I will stop when it hurts enough.

I am noticing today how much better my mind feels when I read, when I listen to intellectually provocative material, when I engage myself in an inquiry not just of self, but of the media I take in.  When I push.  Laying/sitting/reclining in the bed day in and day out has some sort of knock-on effect of relaxing my ability to coalesce thought.  I am not treating my writing as the honorable, necessary exercise that it is.  As the lover I love, who loves me so desperately that he calls to me at all hours, murmurs in my ear, pets my arm and says “Let’s just try, it’s only just for us.”  In response, I shift and turn my back and say, just one more video, just one more act of creative voyeurism, the release of looking at worlds made and projects lifted up to the light.   I know the muse feels the coldness, I know the muse feels regret.  We could be so good together if I could just let it in.

Every now and then, though, I sit up and I say.  Okay.  I say, if you’re sure we’re not going to make this a big deal.  If we’re just going to play.  The pilot light bursts forth in a shroud of heavenly blue, the shoulders release, the dancers stretch their legs.  The muse and I climb beyond the bay window and walk down to the water and watch this far-distant ship slowly turn and bring itself into the harbor.  After what feels like hours of waiting, it finally drops anchor and all of the pirates jump over the the hull and swing ropes onto shore.  The dancers emerge and guide them up off the beach and in the rough-hewn, thatched-roof cantina, we drink with them and listen to their adventures.  Their hungers, their thirsts, their old shanty songs and we take notes.  They don’t mind us eavesdropping, not so long as we let them dance with the dancers and drink all the mead.  Eventually, they drop, drunk, exhausted and drained of all their stories and we crawl away so as not to wake them.  There are only a few hours left until sunrise and they won’t be here in the morning.

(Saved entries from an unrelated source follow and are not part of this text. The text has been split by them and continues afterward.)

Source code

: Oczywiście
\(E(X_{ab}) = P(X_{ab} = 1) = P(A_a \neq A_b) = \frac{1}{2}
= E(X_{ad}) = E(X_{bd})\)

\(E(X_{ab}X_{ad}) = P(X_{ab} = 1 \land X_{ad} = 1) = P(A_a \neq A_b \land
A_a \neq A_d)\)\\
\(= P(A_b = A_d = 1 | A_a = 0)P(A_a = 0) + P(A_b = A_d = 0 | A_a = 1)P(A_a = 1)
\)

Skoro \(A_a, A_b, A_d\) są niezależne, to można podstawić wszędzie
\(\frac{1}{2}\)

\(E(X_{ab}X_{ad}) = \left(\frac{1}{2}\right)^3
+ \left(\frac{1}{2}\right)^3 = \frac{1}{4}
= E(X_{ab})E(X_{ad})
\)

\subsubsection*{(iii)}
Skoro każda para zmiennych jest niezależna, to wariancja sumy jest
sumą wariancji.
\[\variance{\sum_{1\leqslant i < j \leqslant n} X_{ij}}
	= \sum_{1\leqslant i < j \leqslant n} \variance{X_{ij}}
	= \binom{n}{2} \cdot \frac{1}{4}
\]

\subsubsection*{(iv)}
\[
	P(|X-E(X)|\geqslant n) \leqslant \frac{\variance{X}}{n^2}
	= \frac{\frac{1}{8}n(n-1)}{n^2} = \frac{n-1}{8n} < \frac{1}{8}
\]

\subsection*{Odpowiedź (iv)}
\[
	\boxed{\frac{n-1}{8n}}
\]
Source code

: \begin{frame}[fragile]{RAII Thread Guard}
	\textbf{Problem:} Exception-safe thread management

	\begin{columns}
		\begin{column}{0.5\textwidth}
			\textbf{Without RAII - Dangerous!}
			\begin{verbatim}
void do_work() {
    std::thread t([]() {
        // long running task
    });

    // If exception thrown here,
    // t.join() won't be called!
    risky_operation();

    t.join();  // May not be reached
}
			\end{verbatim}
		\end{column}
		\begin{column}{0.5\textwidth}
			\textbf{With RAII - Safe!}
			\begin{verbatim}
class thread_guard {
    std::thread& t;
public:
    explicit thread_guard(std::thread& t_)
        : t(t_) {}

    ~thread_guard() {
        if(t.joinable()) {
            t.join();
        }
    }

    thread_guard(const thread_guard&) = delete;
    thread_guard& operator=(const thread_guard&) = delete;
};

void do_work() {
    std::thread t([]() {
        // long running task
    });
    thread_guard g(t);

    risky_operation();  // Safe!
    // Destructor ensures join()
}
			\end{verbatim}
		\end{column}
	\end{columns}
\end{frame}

Every now and then, the notes are readable, they make a sort of map.  And every now and then, the muse and I climb up over the bluff, and eastward, and south-south-eastward, and look for the stand of three threes that reach up as if in prayer.  We use branches and invented shovels, and sweat away just at dawn, just as the sky moves from its groves of oranges and violets to that first breath of heavenly blue and dig at the red x.  Deeper and deeper into the sandy soil, until there is a thump.  We’ve hit something.

Every now and then we open the chest and it is not empty.  It carries in it another map that the water and acid of the soil has not tainted.  And every now and then, though our arms are tired and we’re keen for a picnic, the muse and I will follow that map to the next.  We will go until once in a very great while, when we’ve forgotten the clever pirates’ great claims of riches and spoils and are only concerned over discovering the next Red X, and we’ll use our dirt-stuffed fingernails to claw open a chest that holds no map.

It will seem empty at first.  But we’ll sit still, blinking at it and at each other for a very long while.  It feels different, the muse will say.  It does, I will say. It feels like an ending.   Satisfied, aching, under a heavenly blue made dark save for its map of stars, we’ll head back to the shoreline and try to sleep.